_DESCRIPTION OF THE TASK:_ Using the data that follows, return exactly the lines from the one that contains "It depends. But" through the one that contains "Feel free to", ends included.

..............................

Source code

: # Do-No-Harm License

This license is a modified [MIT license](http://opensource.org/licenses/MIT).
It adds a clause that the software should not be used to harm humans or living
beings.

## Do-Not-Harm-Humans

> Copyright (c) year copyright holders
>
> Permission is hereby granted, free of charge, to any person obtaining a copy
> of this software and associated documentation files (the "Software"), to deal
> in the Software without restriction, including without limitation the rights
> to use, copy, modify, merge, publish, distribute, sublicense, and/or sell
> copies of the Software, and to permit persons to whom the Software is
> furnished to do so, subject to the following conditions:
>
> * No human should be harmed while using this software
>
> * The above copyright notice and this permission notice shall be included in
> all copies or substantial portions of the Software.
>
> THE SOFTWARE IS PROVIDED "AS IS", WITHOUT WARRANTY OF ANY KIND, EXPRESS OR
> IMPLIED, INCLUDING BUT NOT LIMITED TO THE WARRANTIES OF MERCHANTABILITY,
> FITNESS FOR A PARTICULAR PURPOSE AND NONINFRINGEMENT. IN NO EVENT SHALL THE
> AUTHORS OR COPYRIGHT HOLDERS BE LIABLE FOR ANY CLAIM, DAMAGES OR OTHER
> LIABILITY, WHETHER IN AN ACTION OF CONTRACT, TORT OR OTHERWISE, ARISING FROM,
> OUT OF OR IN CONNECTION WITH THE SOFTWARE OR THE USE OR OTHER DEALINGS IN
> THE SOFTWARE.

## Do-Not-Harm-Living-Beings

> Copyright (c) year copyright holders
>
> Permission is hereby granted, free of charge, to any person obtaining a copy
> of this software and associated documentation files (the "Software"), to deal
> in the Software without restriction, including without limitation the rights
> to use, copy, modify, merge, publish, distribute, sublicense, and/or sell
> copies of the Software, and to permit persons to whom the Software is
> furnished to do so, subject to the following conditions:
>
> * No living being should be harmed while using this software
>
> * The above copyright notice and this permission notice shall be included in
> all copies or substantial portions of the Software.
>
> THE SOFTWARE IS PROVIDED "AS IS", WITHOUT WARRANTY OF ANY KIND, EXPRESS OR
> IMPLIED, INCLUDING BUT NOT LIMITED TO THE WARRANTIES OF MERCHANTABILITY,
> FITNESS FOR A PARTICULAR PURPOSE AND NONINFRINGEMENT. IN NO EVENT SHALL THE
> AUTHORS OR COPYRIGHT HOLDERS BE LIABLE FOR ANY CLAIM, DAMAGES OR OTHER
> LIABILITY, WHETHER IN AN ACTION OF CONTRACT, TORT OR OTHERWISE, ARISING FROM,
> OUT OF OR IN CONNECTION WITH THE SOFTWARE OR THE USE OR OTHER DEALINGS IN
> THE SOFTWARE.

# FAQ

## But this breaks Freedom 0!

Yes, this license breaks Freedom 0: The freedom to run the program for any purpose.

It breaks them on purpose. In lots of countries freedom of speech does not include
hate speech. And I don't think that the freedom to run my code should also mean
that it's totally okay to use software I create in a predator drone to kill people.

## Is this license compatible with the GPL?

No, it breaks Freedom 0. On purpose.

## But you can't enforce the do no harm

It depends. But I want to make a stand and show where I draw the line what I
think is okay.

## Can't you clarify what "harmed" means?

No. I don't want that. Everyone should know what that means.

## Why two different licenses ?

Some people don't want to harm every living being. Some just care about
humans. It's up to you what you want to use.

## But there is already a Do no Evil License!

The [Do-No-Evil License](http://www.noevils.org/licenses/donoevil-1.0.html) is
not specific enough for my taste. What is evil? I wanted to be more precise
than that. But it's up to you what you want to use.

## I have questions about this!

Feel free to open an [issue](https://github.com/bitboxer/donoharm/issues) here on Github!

..............................

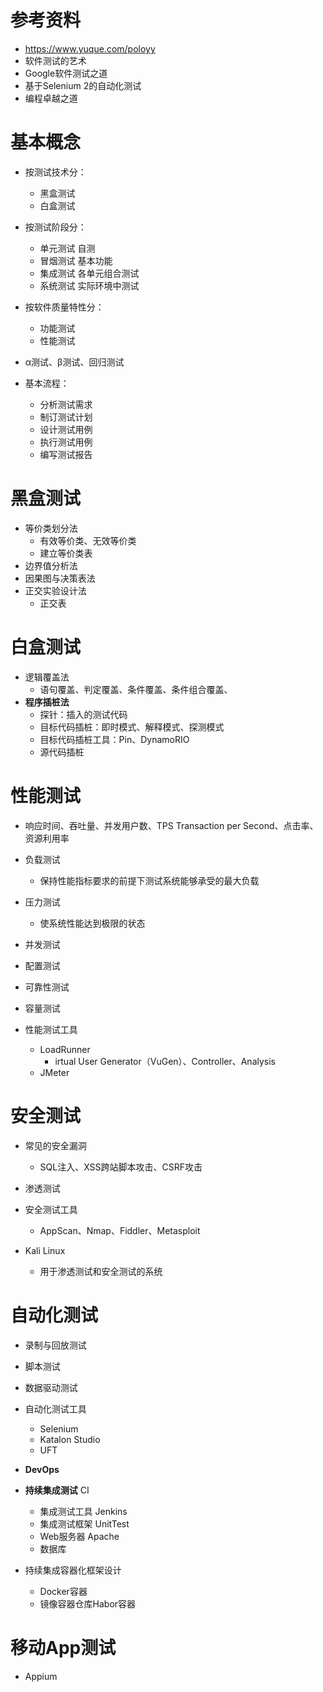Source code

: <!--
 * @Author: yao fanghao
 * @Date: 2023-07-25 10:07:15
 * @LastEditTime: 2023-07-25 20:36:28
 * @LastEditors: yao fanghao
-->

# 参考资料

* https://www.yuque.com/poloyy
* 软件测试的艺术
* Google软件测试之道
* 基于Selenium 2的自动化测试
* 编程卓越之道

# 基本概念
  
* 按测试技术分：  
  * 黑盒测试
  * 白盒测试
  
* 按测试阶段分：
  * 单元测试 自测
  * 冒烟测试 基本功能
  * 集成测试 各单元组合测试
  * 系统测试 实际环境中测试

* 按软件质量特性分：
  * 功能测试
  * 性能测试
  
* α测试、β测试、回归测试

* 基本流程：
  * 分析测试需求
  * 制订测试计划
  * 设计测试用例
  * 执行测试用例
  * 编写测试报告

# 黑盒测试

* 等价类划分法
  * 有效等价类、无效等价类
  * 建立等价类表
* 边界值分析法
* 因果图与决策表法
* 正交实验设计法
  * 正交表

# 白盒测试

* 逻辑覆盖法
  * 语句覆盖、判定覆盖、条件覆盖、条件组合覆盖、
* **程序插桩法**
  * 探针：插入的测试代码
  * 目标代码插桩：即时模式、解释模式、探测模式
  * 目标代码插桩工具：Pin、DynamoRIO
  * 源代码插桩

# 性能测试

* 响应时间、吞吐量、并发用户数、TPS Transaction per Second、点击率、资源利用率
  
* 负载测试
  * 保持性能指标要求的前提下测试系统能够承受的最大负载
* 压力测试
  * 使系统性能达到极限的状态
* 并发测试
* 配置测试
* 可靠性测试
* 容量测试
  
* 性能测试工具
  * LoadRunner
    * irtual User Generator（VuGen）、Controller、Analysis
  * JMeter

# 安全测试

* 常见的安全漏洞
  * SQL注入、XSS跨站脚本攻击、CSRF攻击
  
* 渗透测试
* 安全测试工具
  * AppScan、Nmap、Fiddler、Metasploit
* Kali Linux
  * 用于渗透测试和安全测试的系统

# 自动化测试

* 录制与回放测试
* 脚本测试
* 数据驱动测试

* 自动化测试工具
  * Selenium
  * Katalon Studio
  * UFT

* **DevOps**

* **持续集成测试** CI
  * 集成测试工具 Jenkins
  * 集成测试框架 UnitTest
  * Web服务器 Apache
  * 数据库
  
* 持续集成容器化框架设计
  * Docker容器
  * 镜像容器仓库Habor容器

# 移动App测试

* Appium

..............................

_RESPONSE TO THE EXERCISE:_
It depends. But I want to make a stand and show where I draw the line what I
think is okay.

## Can't you clarify what "harmed" means?

No. I don't want that. Everyone should know what that means.

## Why two different licenses ?

Some people don't want to harm every living being. Some just care about
humans. It's up to you what you want to use.

## But there is already a Do no Evil License!

The [Do-No-Evil License](http://www.noevils.org/licenses/donoevil-1.0.html) is
not specific enough for my taste. What is evil? I wanted to be more precise
than that. But it's up to you what you want to use.

## I have questions about this!

Feel free to open an [issue](https://github.com/bitboxer/donoharm/issues) here on Github!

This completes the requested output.